======== Material to process

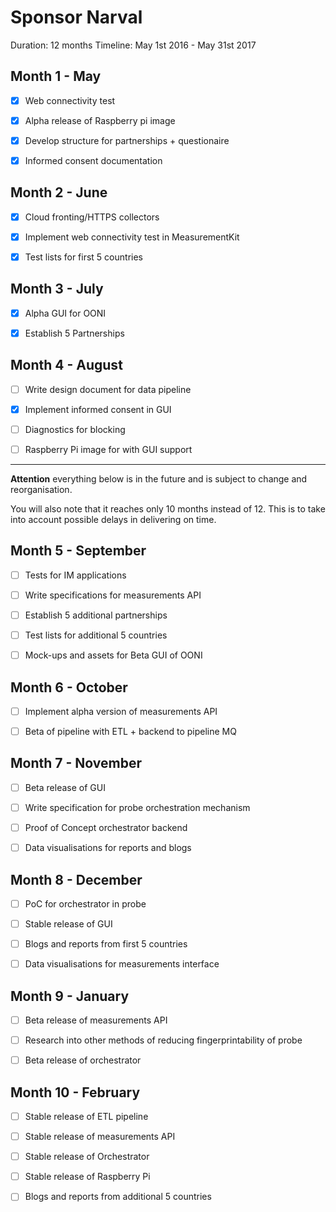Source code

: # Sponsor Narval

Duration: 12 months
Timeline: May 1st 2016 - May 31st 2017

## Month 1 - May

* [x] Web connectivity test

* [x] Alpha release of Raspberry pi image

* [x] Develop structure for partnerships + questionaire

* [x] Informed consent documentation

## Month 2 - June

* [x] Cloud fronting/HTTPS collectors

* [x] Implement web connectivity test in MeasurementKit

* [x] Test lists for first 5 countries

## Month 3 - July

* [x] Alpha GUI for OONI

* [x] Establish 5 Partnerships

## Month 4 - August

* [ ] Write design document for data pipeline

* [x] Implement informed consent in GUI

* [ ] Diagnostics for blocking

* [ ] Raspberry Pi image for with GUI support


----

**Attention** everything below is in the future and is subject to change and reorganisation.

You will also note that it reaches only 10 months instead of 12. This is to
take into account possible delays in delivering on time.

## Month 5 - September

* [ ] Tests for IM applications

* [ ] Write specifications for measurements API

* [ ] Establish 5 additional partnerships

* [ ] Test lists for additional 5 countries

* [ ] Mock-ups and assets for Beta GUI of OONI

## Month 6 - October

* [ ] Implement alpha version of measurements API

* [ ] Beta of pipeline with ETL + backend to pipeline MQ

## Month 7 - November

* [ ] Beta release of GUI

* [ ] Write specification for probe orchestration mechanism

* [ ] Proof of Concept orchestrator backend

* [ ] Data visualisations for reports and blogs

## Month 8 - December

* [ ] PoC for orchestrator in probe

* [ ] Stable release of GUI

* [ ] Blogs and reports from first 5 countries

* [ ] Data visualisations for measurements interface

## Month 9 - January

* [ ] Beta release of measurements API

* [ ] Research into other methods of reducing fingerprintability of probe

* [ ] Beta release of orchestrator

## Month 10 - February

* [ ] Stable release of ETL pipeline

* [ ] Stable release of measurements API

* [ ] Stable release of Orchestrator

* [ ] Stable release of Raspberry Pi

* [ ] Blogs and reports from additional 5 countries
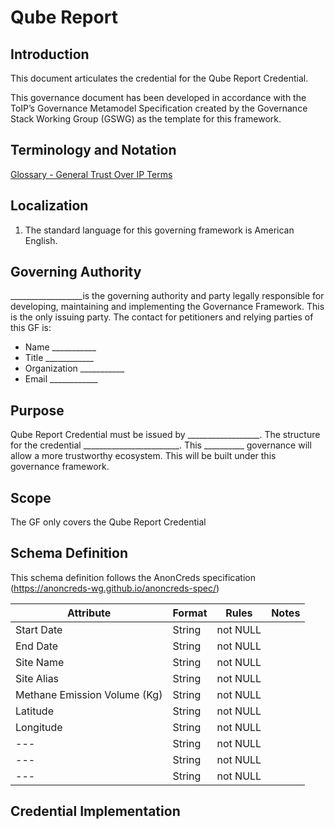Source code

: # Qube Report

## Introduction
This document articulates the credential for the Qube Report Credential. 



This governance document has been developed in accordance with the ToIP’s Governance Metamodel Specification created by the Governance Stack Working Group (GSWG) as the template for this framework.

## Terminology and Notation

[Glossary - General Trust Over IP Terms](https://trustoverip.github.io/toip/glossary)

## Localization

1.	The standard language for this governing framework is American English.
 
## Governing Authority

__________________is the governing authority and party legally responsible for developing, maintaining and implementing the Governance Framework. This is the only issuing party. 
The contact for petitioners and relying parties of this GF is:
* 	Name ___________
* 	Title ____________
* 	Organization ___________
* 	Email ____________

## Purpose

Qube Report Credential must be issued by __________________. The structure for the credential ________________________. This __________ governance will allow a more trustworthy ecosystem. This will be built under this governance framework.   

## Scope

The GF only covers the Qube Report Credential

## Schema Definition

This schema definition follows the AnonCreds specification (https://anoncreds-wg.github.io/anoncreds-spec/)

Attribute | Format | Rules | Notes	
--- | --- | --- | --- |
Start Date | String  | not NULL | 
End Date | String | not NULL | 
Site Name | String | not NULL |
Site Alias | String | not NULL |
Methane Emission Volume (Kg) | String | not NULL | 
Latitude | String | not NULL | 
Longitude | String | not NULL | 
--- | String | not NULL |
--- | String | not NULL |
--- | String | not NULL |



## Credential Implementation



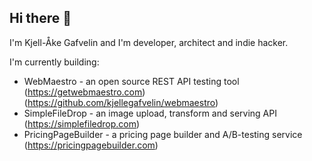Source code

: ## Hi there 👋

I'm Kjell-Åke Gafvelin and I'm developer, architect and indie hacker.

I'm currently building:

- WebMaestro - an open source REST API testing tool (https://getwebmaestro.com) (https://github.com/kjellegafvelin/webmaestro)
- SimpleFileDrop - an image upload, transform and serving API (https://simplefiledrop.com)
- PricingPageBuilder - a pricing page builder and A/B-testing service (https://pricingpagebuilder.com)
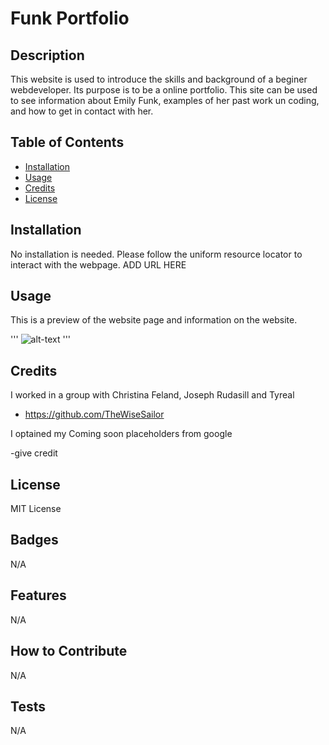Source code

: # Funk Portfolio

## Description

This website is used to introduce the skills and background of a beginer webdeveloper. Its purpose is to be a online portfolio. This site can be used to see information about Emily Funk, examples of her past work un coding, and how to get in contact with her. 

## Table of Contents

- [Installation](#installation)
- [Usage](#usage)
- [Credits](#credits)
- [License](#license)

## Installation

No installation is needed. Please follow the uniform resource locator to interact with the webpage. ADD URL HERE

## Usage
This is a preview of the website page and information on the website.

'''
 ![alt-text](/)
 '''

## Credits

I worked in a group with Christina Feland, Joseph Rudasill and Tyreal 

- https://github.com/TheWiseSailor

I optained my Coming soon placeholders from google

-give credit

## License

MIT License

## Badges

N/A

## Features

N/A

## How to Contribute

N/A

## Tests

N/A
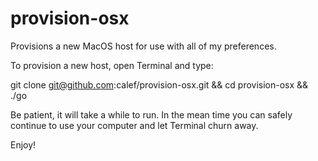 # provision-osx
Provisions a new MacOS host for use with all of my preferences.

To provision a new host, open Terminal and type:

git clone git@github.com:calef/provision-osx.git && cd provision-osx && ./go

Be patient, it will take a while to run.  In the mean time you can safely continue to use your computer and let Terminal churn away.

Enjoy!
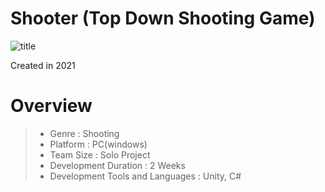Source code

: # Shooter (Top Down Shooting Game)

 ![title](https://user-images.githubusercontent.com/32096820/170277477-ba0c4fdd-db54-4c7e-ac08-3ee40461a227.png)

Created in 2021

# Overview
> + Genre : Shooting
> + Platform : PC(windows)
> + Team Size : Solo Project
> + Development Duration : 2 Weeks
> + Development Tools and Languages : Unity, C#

================

Exclude all images and retype the data precisely.

_Response to the exercise_
Source code

: # Sponsor Narval

Duration: 12 months
Timeline: May 1st 2016 - May 31st 2017

## Month 1 - May

* [x] Web connectivity test

* [x] Alpha release of Raspberry pi image

* [x] Develop structure for partnerships + questionaire

* [x] Informed consent documentation

## Month 2 - June

* [x] Cloud fronting/HTTPS collectors

* [x] Implement web connectivity test in MeasurementKit

* [x] Test lists for first 5 countries

## Month 3 - July

* [x] Alpha GUI for OONI

* [x] Establish 5 Partnerships

## Month 4 - August

* [ ] Write design document for data pipeline

* [x] Implement informed consent in GUI

* [ ] Diagnostics for blocking

* [ ] Raspberry Pi image for with GUI support


----

**Attention** everything below is in the future and is subject to change and reorganisation.

You will also note that it reaches only 10 months instead of 12. This is to
take into account possible delays in delivering on time.

## Month 5 - September

* [ ] Tests for IM applications

* [ ] Write specifications for measurements API

* [ ] Establish 5 additional partnerships

* [ ] Test lists for additional 5 countries

* [ ] Mock-ups and assets for Beta GUI of OONI

## Month 6 - October

* [ ] Implement alpha version of measurements API

* [ ] Beta of pipeline with ETL + backend to pipeline MQ

## Month 7 - November

* [ ] Beta release of GUI

* [ ] Write specification for probe orchestration mechanism

* [ ] Proof of Concept orchestrator backend

* [ ] Data visualisations for reports and blogs

## Month 8 - December

* [ ] PoC for orchestrator in probe

* [ ] Stable release of GUI

* [ ] Blogs and reports from first 5 countries

* [ ] Data visualisations for measurements interface

## Month 9 - January

* [ ] Beta release of measurements API

* [ ] Research into other methods of reducing fingerprintability of probe

* [ ] Beta release of orchestrator

## Month 10 - February

* [ ] Stable release of ETL pipeline

* [ ] Stable release of measurements API

* [ ] Stable release of Orchestrator

* [ ] Stable release of Raspberry Pi

* [ ] Blogs and reports from additional 5 countries
Source code

: # Qube Report

## Introduction
This document articulates the credential for the Qube Report Credential. 



This governance document has been developed in accordance with the ToIP’s Governance Metamodel Specification created by the Governance Stack Working Group (GSWG) as the template for this framework.

## Terminology and Notation

[Glossary - General Trust Over IP Terms](https://trustoverip.github.io/toip/glossary)

## Localization

1.	The standard language for this governing framework is American English.
 
## Governing Authority

__________________is the governing authority and party legally responsible for developing, maintaining and implementing the Governance Framework. This is the only issuing party. 
The contact for petitioners and relying parties of this GF is:
* 	Name ___________
* 	Title ____________
* 	Organization ___________
* 	Email ____________

## Purpose

Qube Report Credential must be issued by __________________. The structure for the credential ________________________. This __________ governance will allow a more trustworthy ecosystem. This will be built under this governance framework.   

## Scope

The GF only covers the Qube Report Credential

## Schema Definition

This schema definition follows the AnonCreds specification (https://anoncreds-wg.github.io/anoncreds-spec/)

Attribute | Format | Rules | Notes	
--- | --- | --- | --- |
Start Date | String  | not NULL | 
End Date | String | not NULL | 
Site Name | String | not NULL |
Site Alias | String | not NULL |
Methane Emission Volume (Kg) | String | not NULL | 
Latitude | String | not NULL | 
Longitude | String | not NULL | 
--- | String | not NULL |
--- | String | not NULL |
--- | String | not NULL |



## Credential Implementation



Source code

: ## Hi there 👋

I'm Kjell-Åke Gafvelin and I'm developer, architect and indie hacker.

I'm currently building:

- WebMaestro - an open source REST API testing tool (https://getwebmaestro.com) (https://github.com/kjellegafvelin/webmaestro)
- SimpleFileDrop - an image upload, transform and serving API (https://simplefiledrop.com)
- PricingPageBuilder - a pricing page builder and A/B-testing service (https://pricingpagebuilder.com)
Source code

: # Funk Portfolio

## Description

This website is used to introduce the skills and background of a beginer webdeveloper. Its purpose is to be a online portfolio. This site can be used to see information about Emily Funk, examples of her past work un coding, and how to get in contact with her. 

## Table of Contents

- [Installation](#installation)
- [Usage](#usage)
- [Credits](#credits)
- [License](#license)

## Installation

No installation is needed. Please follow the uniform resource locator to interact with the webpage. ADD URL HERE

## Usage
This is a preview of the website page and information on the website.

'''
 ![alt-text](/)
 '''

## Credits

I worked in a group with Christina Feland, Joseph Rudasill and Tyreal 

- https://github.com/TheWiseSailor

I optained my Coming soon placeholders from google

-give credit

## License

MIT License

## Badges

N/A

## Features

N/A

## How to Contribute

N/A

## Tests

N/A
 # provision-osx
Provisions a new MacOS host for use with all of my preferences.

To provision a new host, open Terminal and type:

git clone git@github.com:calef/provision-osx.git && cd provision-osx && ./go

Be patient, it will take a while to run.  In the mean time you can safely continue to use your computer and let Terminal churn away.

Enjoy!
Source code

: # Shooter (Top Down Shooting Game)

 ![title](https://user-images.githubusercontent.com/32096820/170277477-ba0c4fdd-db54-4c7e-ac08-3ee40461a227.png)

Created in 2021

# Overview
> + Genre : Shooting
> + Platform : PC(windows)
> + Team Size : Solo Project
> + Development Duration : 2 Weeks
> + Development Tools and Languages : Unity, C#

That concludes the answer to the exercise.